I didn't want to do this and still don't, really.
Let's discuss what happened. Pyhrrus's account of what he did that night was accurate, more or less. "Me and Calico agreed to share the couch and I made the wrongful mistake of placing my hand on her leg and touching for far too long to the point of making her uncomfortable" is technically true, but leaves some information out. Yes, the couch was small, but no, he didn't have to rest his arm between my legs. He didn't have his arm there until we'd been there 15 minutes and I seemed asleep. Over the course of the 1-2 hours he was doing this, he rubbed both of my inner thighs and switched his palm from thigh to thigh multiple times. I tend to freeze up in situations like this and was just hoping he'd go to sleep and stop but that didn't really happen. He got up and moved to somewhere else around 5am and I was able to get a bit of sleep before the tournament the next day.
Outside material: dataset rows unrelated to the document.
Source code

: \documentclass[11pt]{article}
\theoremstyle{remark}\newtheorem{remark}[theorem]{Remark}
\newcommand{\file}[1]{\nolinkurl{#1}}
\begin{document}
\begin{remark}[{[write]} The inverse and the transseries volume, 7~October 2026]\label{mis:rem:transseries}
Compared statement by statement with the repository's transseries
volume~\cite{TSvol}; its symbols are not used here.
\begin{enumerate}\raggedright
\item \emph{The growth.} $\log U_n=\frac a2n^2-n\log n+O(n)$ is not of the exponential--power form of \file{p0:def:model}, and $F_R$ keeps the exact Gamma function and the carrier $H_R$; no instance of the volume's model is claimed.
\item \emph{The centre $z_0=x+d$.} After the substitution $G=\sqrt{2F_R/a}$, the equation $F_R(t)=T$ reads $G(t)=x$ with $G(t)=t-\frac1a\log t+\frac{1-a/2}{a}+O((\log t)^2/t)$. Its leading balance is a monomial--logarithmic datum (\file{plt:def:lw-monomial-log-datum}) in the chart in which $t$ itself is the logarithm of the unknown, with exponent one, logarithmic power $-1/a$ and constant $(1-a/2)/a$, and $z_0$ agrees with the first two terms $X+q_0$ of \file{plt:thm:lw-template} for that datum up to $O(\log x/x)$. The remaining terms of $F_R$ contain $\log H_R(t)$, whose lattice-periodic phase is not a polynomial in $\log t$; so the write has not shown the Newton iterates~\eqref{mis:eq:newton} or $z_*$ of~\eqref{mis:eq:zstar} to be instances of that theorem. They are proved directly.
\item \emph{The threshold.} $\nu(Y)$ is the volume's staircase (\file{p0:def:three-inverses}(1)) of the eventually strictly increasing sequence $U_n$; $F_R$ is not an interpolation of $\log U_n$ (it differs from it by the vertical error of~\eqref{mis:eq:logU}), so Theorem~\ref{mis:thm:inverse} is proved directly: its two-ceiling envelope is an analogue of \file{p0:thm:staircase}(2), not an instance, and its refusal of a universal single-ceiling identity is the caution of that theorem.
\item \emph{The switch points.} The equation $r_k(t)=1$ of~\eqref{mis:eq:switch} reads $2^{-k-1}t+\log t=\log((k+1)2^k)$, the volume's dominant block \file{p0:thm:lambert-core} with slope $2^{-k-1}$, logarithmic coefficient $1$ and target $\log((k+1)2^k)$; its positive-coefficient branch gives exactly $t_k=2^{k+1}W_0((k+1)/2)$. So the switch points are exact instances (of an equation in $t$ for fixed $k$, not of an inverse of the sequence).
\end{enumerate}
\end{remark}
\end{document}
Pyhrrus's statement that "we dealt with the situation, and made amends with it" was accurate when I thought I was the only person he had non-consentually touched. I tend to depersonalize myself and pretend bad things aren't real or damaging or significant when they happen to me and that's why I didn't tell anyone this had had transpired until after the tournament was over. Having to sit next to him the morning after on the 4 hour drive to the venue was really uncomfy, he put his arm around my headrest and I just stayed quiet and tried to forget that anything had happened.
None of this really felt real until I reached out to a mutual acquaintance yesterday and asked if she "knew of any other people who have been non-consentually groped by him" and she immediately responded with "Maddy has been." My acceptance of his apology on the last night he was there was predicated on the assumption that he groped me out of ignorance; from the kinds of questions he was asking me (e.g. "what I did... was that... rape?") I really thought he'd never talked to anyone about consent before. But that's not the case.
After her issues with him, Maddy sat Pyhrrus down and pressed the issue extensively. Learning that I was the third woman in the P:M community he'd done sus shit to really changed how I feel about this whole situation. I had mentally minimized and dismissed its impact on my own life but the emotions I felt reading the other two girls' accounts made my own experience feel real for the first time. Like, fuck, this happened.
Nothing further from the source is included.